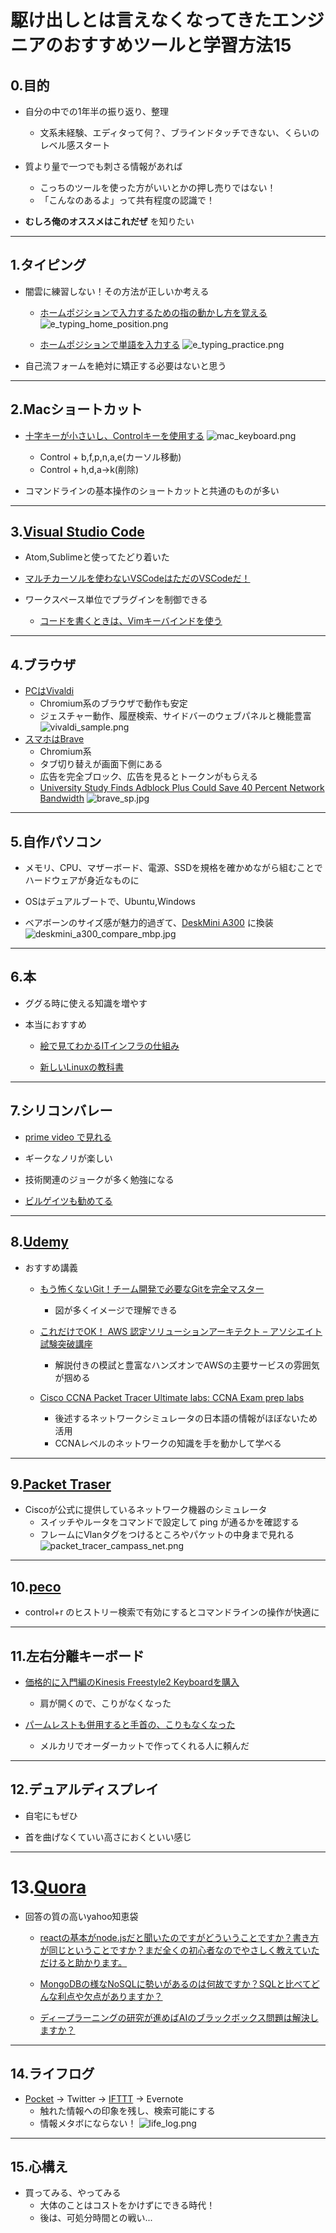 # 駆け出しとは言えなくなってきたエンジニアのおすすめツールと学習方法15

## 0.目的

- 自分の中での1年半の振り返り、整理
    - 文系未経験、エディタって何？、ブラインドタッチできない、くらいのレベル感スタート

- 質より量で一つでも刺さる情報があれば
    - こっちのツールを使った方がいいとかの押し売りではない！
    - 「こんなのあるよ」って共有程度の認識で！

- **むしろ俺のオススメはこれだぜ** を知りたい

---
## 1.タイピング

- 闇雲に練習しない！その方法が正しいか考える
    - [ホームポジションで入力するための指の動かし方を覚える](https://azby.fmworld.net/usage/lesson/keyboard/typing/basic/roma.html)
    ![e_typing_home_position.png](https://github.com/kiyotakeshi/presentation/blob/my_recommendation/2019/10/my_recommendation_tool/assets/images/e_typing_home_position.png)

    - [ホームポジションで単語を入力する](https://www.e-typing.ne.jp/roma/variety/business.asp)
    ![e_typing_practice.png](https://github.com/kiyotakeshi/presentation/blob/my_recommendation/2019/10/my_recommendation_tool/assets/images/e_typing_practice.png)

- 自己流フォームを絶対に矯正する必要はないと思う

---
## 2.Macショートカット

- [十字キーが小さいし、Controlキーを使用する](https://gori.me/mac/mac-tips/16350)
    ![mac_keyboard.png](https://github.com/kiyotakeshi/presentation/blob/my_recommendation/2019/10/my_recommendation_tool/assets/images/mac_keyboard.png)
    - Control + b,f,p,n,a,e(カーソル移動)
    - Control + h,d,a→k(削除)

- コマンドラインの基本操作のショートカットと共通のものが多い

---
## 3.[Visual Studio Code](https://azure.microsoft.com/ja-jp/products/visual-studio-code/)

- Atom,Sublimeと使ってたどり着いた

- [マルチカーソルを使わないVSCodeはただのVSCodeだ！](http://mugi1.hateblo.jp/entry/vscode_multi_cursor)

- ワークスペース単位でプラグインを制御できる
    - [コードを書くときは、Vimキーバインドを使う](https://marketplace.visualstudio.com/items?itemName=vscodevim.vim)

---
## 4.ブラウザ

- [PCはVivaldi](https://vivaldi.com/ja/)
    - Chromium系のブラウザで動作も安定
    - ジェスチャー動作、履歴検索、サイドバーのウェブパネルと機能豊富
    ![vivaldi_sample.png](https://github.com/kiyotakeshi/presentation/blob/my_recommendation/2019/10/my_recommendation_tool/assets/images/vivaldi_sample.png)
- [スマホはBrave](https://play.google.com/store/apps/details?id=com.brave.browser&hl=ja)
    - Chromium系
    - タブ切り替えが画面下側にある
    - 広告を完全ブロック、広告を見るとトークンがもらえる
    - [University Study Finds Adblock Plus Could Save 40 Percent Network Bandwidth](https://www.silicon.co.uk/e-marketing/adblock-plus-adblocking-network-traffic-172245)
    ![brave_sp.jpg](https://github.com/kiyotakeshi/presentation/blob/my_recommendation/2019/10/my_recommendation_tool/assets/images/brave_sp.jpg)

---
## 5.自作パソコン

- メモリ、CPU、マザーボード、電源、SSDを規格を確かめながら組むことでハードウェアが身近なものに

- OSはデュアルブートで、Ubuntu,Windows
- ベアボーンのサイズ感が魅力的過ぎて、[DeskMini A300](https://www.asrock.com/nettop/AMD/DeskMini%20A300%20Series/index.jp.asp) に換装
![deskmini_a300_compare_mbp.jpg](https://github.com/kiyotakeshi/presentation/blob/my_recommendation/2019/10/my_recommendation_tool/assets/images/deskmini_a300_compare_mbp.jpg)

---
## 6.本

- ググる時に使える知識を増やす

- 本当におすすめ
    - [絵で見てわかるITインフラの仕組み](https://www.amazon.co.jp/dp/4798158461/ref=cm_sw_r_tw_dp_U_x_SkMVDbT3C9Z0D)

    - [新しいLinuxの教科書](https://www.amazon.co.jp/dp/4797380942/ref=cm_sw_r_tw_dp_U_x_ElMVDbCBZBSRE)

---
## 7.シリコンバレー

- [prime video で見れる](https://www.amazon.co.jp/gp/video/detail/B077TD11DK/ref=cm_sw_tw_r_pv_wb_tGUqP3v4JMdpo)

- ギークなノリが楽しい
- 技術関連のジョークが多く勉強になる
- [ビルゲイツも勧めてる](https://gigazine.net/news/20181120-understand-silicon-valley/)

---
## 8.[Udemy](https://www.udemy.com)

- おすすめ講義
    - [もう怖くないGit！チーム開発で必要なGitを完全マスター](https://www.udemy.com/share/101WYWBEsbeVxWRHQ=/)
        - 図が多くイメージで理解できる

    - [これだけでOK！ AWS 認定ソリューションアーキテクト – アソシエイト試験突破講座](https://www.udemy.com/share/101XFiBEsbeVxWRHQ=/)
        - 解説付きの模試と豊富なハンズオンでAWSの主要サービスの雰囲気が掴める

    - [Cisco CCNA Packet Tracer Ultimate labs: CCNA Exam prep labs](https://www.udemy.com/share/101xYeBEsbeVxWRHQ=/)
        - 後述するネットワークシミュレータの日本語の情報がほぼないため活用
        - CCNAレベルのネットワークの知識を手を動かして学べる

---
## 9.[Packet Traser](https://www.netacad.com/ja/courses/packet-tracer)

- Ciscoが公式に提供しているネットワーク機器のシミュレータ
    - スイッチやルータをコマンドで設定して ping が通るかを確認する
    - フレームにVlanタグをつけるところやパケットの中身まで見れる
    ![packet_tracer_campass_net.png](https://github.com/kiyotakeshi/presentation/blob/my_recommendation/2019/10/my_recommendation_tool/assets/images/packet_tracer_campass_net.png)

---
## 10.[peco](https://github.com/peco/peco#demo)

- control+r のヒストリー検索で有効にするとコマンドラインの操作が快適に

---
## 11.左右分離キーボード

- [価格的に入門編のKinesis Freestyle2 Keyboardを購入](https://www.amazon.co.jp/dp/B009ZNBJBM/ref=cm_sw_r_tw_dp_U_x_2BOVDbY5G1XQJ)
    - 肩が開くので、こりがなくなった

- [パームレストも併用すると手首の、こりもなくなった](https://matsunosuke.jp/wood-palm-rest/)
    - メルカリでオーダーカットで作ってくれる人に頼んだ

---
## 12.デュアルディスプレイ

- 自宅にもぜひ

- 首を曲げなくていい高さにおくといい感じ

---
# 13.[Quora](https://jp.quora.com)

- 回答の質の高いyahoo知恵袋

    - [reactの基本がnode.jsだと聞いたのですがどういうことですか？書き方が同じということですか？まだ全くの初心者なのでやさしく教えていただけると助かります。](https://qr.ae/TWs5dz)

    - [MongoDBの様なNoSQLに勢いがあるのは何故ですか？SQLと比べてどんな利点や欠点がありますか？](https://qr.ae/TWPo3v)

    - [ディープラーニングの研究が進めばAIのブラックボックス問題は解決しますか？](https://qr.ae/TWPomi)

---
## 14.ライフログ

- [Pocket](https://app.getpocket.com) → Twitter → [IFTTT](https://ifttt.com) → Evernote
    - 触れた情報への印象を残し、検索可能にする
    - 情報メタボにならない！
    ![life_log.png](https://github.com/kiyotakeshi/presentation/blob/my_recommendation/2019/10/my_recommendation_tool/assets/images/life_log.png)

---
## 15.心構え

- 買ってみる、やってみる
    - 大体のことはコストをかけずにできる時代！
    - 後は、可処分時間との戦い...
__________
Work order:
Starting from the line with "- [Pocket](https://app.getpocket.com) →" and ending with the final line of the data, quote every line exactly, both ends included.

Completed exercise:
- [Pocket](https://app.getpocket.com) → Twitter → [IFTTT](https://ifttt.com) → Evernote
    - 触れた情報への印象を残し、検索可能にする
    - 情報メタボにならない！
    ![life_log.png](https://github.com/kiyotakeshi/presentation/blob/my_recommendation/2019/10/my_recommendation_tool/assets/images/life_log.png)

---
## 15.心構え

- 買ってみる、やってみる
    - 大体のことはコストをかけずにできる時代！
    - 後は、可処分時間との戦い...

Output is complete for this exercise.